The Cost of Unconditional Love

With great love come great burdens, obligations, responsibilities, and duties. This is true for all love, whether it is romantic, filial, extended family, or friends. Unconditional love is not without a cost and that price includes making sure that we conduct ourselves as being worthy of such love.

There are many ways in which we can make sure that we conduct ourselves properly. We can listen more than we speak, we can be mindful of our words, we can be more giving to others, we can be more understanding of others, and more. As I have said before, social media gives a false impression of closeness and unity while actually dividing people through sophisticated psychological methods. It has turned us into a self-righteous, self-absorbed, vane and judgmental species with an almost complete lack of empathy.

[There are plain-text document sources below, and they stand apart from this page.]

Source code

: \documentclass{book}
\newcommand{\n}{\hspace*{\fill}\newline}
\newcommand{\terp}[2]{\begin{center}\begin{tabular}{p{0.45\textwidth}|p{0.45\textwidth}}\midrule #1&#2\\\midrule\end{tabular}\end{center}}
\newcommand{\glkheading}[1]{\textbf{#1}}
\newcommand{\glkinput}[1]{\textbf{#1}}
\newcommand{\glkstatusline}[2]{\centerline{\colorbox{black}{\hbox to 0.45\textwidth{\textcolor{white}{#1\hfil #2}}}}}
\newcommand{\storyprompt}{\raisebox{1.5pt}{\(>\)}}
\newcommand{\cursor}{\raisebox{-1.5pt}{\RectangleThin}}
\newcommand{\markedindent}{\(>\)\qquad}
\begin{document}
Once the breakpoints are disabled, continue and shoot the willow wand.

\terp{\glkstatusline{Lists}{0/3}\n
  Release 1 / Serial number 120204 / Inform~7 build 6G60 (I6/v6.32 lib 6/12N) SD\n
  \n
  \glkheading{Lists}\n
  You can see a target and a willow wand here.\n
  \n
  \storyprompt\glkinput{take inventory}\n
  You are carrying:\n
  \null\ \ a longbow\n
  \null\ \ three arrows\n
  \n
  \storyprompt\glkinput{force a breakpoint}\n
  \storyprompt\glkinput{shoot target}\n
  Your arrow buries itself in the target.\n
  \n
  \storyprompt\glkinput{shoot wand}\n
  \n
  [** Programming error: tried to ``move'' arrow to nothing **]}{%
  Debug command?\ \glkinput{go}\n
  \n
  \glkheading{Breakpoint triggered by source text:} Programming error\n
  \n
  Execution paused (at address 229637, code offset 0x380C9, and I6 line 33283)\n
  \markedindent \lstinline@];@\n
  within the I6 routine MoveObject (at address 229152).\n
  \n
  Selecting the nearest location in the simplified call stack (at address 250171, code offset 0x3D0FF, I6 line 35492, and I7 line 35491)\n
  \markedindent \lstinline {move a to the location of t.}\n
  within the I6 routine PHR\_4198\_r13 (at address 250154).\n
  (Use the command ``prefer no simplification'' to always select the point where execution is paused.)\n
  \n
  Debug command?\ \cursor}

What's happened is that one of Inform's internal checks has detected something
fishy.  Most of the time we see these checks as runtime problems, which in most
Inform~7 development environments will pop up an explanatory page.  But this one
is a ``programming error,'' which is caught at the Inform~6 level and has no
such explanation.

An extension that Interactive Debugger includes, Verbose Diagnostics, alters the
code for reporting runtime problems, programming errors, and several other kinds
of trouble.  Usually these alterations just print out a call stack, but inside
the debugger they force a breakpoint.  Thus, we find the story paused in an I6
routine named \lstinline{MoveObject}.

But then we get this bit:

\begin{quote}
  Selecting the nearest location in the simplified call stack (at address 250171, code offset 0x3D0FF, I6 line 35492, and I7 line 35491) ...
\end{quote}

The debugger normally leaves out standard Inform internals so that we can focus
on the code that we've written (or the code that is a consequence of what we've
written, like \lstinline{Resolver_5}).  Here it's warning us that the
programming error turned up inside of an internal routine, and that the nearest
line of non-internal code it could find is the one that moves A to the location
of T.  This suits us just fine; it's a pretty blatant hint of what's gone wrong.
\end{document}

If we look around in nature, we can find many examples of unconditional love. Whales, birds, foxes, wolves, otters, seahorses, coyotes, owls, eagles, geese, penguins, monkeys, hawks, and many others, choose mates for life. Most of us don’t have to look farther than to our devoted pets at home to find excellent examples of unconditional love. One reason people are parting ways today, whether through romance or family and friend relationships, is because they have not been taught (or they have forgotten) how to love others unconditionally. This means knowing when to disagree or argue, when to let it rest, and allowing a person to be himself or herself even if it is not in line with who we are. We may shake our heads and roll our eyes, but we love the person in spite of his or her idiosyncrasies. We are devoted to who they are spiritually. This also means having compassion for others and reaching out to help them when they need anything. Life has continuous uncertainty, coupled with an ability to turn a person’s life upside down in a single moment. We need people on whom we can rely and they need our reliability as desperately.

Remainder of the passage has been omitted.